• _Data_

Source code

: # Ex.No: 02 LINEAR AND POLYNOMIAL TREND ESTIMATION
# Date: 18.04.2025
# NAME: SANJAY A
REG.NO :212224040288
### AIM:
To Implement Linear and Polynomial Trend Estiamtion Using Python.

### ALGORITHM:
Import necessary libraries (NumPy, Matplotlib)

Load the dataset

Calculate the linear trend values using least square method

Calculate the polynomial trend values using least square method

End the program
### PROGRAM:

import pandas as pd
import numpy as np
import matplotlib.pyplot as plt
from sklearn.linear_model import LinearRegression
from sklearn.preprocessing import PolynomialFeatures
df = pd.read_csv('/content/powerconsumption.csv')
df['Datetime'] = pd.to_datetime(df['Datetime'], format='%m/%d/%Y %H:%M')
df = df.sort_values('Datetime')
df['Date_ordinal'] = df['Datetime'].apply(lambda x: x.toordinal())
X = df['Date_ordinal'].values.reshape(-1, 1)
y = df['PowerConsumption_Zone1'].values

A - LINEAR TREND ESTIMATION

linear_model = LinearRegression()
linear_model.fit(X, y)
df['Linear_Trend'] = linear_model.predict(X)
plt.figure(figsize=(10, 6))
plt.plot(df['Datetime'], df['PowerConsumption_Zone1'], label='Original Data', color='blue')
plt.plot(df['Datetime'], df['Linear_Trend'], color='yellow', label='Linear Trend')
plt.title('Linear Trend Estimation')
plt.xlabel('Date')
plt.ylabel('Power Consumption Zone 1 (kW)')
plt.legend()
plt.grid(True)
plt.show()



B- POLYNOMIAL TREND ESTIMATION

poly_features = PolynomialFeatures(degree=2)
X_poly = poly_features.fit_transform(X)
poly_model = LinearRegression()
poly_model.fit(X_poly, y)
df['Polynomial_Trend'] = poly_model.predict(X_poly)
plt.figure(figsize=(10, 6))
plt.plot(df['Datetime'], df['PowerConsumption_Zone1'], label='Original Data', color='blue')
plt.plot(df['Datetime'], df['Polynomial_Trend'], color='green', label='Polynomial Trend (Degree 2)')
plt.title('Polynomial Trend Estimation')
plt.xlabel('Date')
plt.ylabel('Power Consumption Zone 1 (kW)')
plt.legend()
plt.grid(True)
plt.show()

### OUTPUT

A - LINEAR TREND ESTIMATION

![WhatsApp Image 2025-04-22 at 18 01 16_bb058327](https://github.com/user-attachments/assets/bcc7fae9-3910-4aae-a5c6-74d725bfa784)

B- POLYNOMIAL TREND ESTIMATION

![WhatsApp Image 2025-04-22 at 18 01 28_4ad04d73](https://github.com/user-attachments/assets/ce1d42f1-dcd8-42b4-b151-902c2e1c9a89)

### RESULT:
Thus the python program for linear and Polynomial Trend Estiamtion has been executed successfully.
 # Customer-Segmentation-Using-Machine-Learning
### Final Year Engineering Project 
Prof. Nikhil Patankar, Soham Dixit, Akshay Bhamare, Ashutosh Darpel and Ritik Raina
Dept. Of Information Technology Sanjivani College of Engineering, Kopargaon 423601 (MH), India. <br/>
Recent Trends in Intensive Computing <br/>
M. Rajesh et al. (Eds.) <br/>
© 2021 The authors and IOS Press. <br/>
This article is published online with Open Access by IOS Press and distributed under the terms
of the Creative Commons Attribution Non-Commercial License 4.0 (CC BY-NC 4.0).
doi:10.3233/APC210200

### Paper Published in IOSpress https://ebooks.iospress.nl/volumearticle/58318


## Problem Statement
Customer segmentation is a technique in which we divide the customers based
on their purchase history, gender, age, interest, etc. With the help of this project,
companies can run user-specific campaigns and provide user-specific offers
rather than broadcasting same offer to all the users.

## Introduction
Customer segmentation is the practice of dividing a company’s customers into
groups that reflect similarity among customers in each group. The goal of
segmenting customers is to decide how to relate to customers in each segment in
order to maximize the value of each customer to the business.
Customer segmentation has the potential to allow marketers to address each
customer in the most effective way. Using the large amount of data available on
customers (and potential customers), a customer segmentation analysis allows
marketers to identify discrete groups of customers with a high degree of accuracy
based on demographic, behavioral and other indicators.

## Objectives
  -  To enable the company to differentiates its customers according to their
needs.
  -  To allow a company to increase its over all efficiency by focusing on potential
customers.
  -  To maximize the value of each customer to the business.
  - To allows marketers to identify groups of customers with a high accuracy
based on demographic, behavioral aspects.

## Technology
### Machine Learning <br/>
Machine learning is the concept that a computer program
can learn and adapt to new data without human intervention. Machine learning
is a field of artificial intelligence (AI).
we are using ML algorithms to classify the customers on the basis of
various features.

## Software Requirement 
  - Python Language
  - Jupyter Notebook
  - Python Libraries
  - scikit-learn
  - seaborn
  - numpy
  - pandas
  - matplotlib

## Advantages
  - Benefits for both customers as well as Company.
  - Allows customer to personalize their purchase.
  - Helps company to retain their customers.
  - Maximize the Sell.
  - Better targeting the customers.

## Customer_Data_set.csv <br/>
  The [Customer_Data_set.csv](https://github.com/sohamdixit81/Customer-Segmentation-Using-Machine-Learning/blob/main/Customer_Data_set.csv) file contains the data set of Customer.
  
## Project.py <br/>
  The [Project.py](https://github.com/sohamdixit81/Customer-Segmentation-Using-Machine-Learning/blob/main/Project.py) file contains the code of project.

• _Problem requirements_
Each line of the material that includes the string "contains" is to be counted; give only the final number.

• _Task response_
2